Por conta disso, as entidades apresentaram uma demanda na manhã desta quinta-feira, 26, na sede da secretaria de segurança e defesa social do estado. A reunião contou com representantes do setor, como o presidente do Sindalcool-PB, Edmundo Barbosa, e o presidente da Asplan, José Inácio de Morais.
Barbosa participou do encontro a convite do secretário Jean Francisco Nunes e, na oportunidade, também solicitou apoio à campanha de redução de incêndios criminosos nas áreas de cultivo e de preservação permanente.

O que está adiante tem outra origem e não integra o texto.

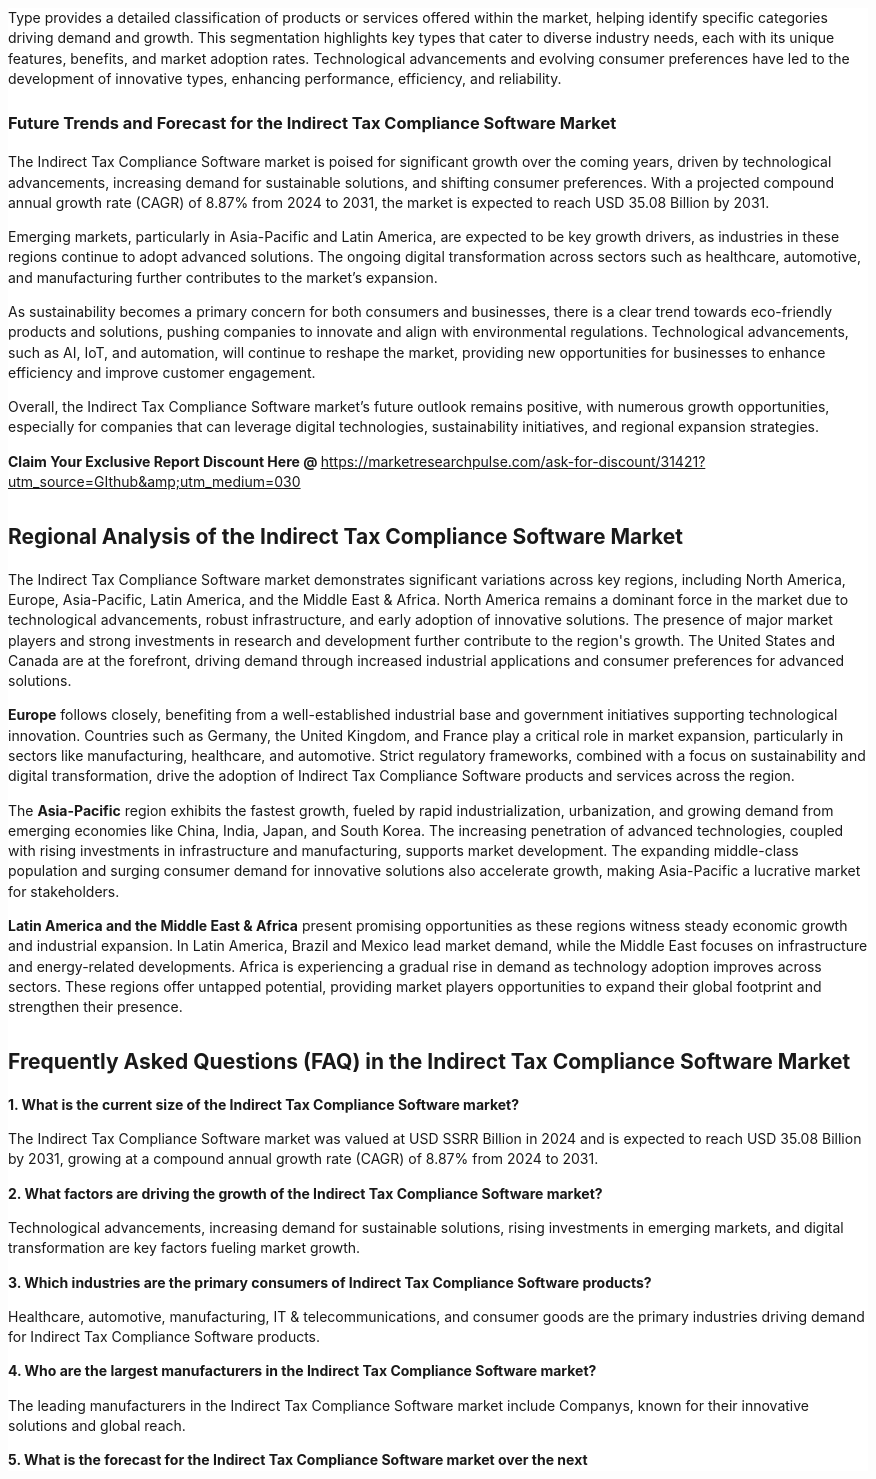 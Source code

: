 Type provides a detailed classification of products or services offered within the market, helping identify specific categories driving demand and growth. This segmentation highlights key types that cater to diverse industry needs, each with its unique features, benefits, and market adoption rates. Technological advancements and evolving consumer preferences have led to the development of innovative types, enhancing performance, efficiency, and reliability.</p><h3>Future Trends and Forecast for the Indirect Tax Compliance Software Market</h3><p>The Indirect Tax Compliance Software market is poised for significant growth over the coming years, driven by technological advancements, increasing demand for sustainable solutions, and shifting consumer preferences. With a projected compound annual growth rate (CAGR) of 8.87% from 2024 to 2031, the market is expected to reach USD 35.08 Billion by 2031.</p><p>Emerging markets, particularly in Asia-Pacific and Latin America, are expected to be key growth drivers, as industries in these regions continue to adopt advanced solutions. The ongoing digital transformation across sectors such as healthcare, automotive, and manufacturing further contributes to the market&rsquo;s expansion.</p><p>As sustainability becomes a primary concern for both consumers and businesses, there is a clear trend towards eco-friendly products and solutions, pushing companies to innovate and align with environmental regulations. Technological advancements, such as AI, IoT, and automation, will continue to reshape the market, providing new opportunities for businesses to enhance efficiency and improve customer engagement.</p><p>Overall, the Indirect Tax Compliance Software market&rsquo;s future outlook remains positive, with numerous growth opportunities, especially for companies that can leverage digital technologies, sustainability initiatives, and regional expansion strategies.</p><p><strong>Claim Your Exclusive Report Discount Here @ </strong><a href="https://marketresearchpulse.com/ask-for-discount/31421?utm_source=GIthub&amp;utm_medium=030">https://marketresearchpulse.com/ask-for-discount/31421?utm_source=GIthub&amp;utm_medium=030</a></p><h2><strong>Regional Analysis of the Indirect Tax Compliance Software Market</strong></h2><p>The Indirect Tax Compliance Software market demonstrates significant variations across key regions, including North America, Europe, Asia-Pacific, Latin America, and the Middle East &amp; Africa. North America remains a dominant force in the market due to technological advancements, robust infrastructure, and early adoption of innovative solutions. The presence of major market players and strong investments in research and development further contribute to the region's growth. The United States and Canada are at the forefront, driving demand through increased industrial applications and consumer preferences for advanced solutions.</p><p><strong>Europe</strong> follows closely, benefiting from a well-established industrial base and government initiatives supporting technological innovation. Countries such as Germany, the United Kingdom, and France play a critical role in market expansion, particularly in sectors like manufacturing, healthcare, and automotive. Strict regulatory frameworks, combined with a focus on sustainability and digital transformation, drive the adoption of Indirect Tax Compliance Software products and services across the region.</p><p>The <strong>Asia-Pacific</strong> region exhibits the fastest growth, fueled by rapid industrialization, urbanization, and growing demand from emerging economies like China, India, Japan, and South Korea. The increasing penetration of advanced technologies, coupled with rising investments in infrastructure and manufacturing, supports market development. The expanding middle-class population and surging consumer demand for innovative solutions also accelerate growth, making Asia-Pacific a lucrative market for stakeholders.</p><p><strong>Latin America and the Middle East &amp; Africa</strong> present promising opportunities as these regions witness steady economic growth and industrial expansion. In Latin America, Brazil and Mexico lead market demand, while the Middle East focuses on infrastructure and energy-related developments. Africa is experiencing a gradual rise in demand as technology adoption improves across sectors. These regions offer untapped potential, providing market players opportunities to expand their global footprint and strengthen their presence.</p><h2><strong>Frequently Asked Questions (FAQ) in the Indirect Tax Compliance Software Market</strong></h2><p><strong>1. What is the current size of the Indirect Tax Compliance Software market?</strong></p><p>The Indirect Tax Compliance Software market was valued at USD SSRR Billion in 2024 and is expected to reach USD 35.08 Billion by 2031, growing at a compound annual growth rate (CAGR) of 8.87% from 2024 to 2031.</p><p><strong>2. What factors are driving the growth of the Indirect Tax Compliance Software market?</strong></p><p>Technological advancements, increasing demand for sustainable solutions, rising investments in emerging markets, and digital transformation are key factors fueling market growth.</p><p><strong>3. Which industries are the primary consumers of Indirect Tax Compliance Software products?</strong></p><p>Healthcare, automotive, manufacturing, IT &amp; telecommunications, and consumer goods are the primary industries driving demand for Indirect Tax Compliance Software products.</p><p><strong>4. Who are the largest manufacturers in the Indirect Tax Compliance Software market?</strong></p><p>The leading manufacturers in the Indirect Tax Compliance Software market include Companys, known for their innovative solutions and global reach.</p><p><strong>5. What is the forecast for the Indirect Tax Compliance Software market over the next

O dirigente do Sindalcool explicou que as implicações da ação de marginais em atear fogo causam prejuízos superiores a R$ 9 milhões por ano. As ações criminosas no campo ainda incluem os roubos e furtos em que atingem produtores e trabalhadores.
Barbosa exemplificou que, no reservatório de Gramame, houve invasões nas áreas que as usinas recuaram no plantio de cana-de-açúcar para atender à legislação vigente. Segundo ele, estas ocupações vêm contaminando a água e o lençol freático, necessitando de uma intervenção do estado.
Um próximo encontro para tratar do tema acontecerá na terça-feira, 31, na sede da Asplan.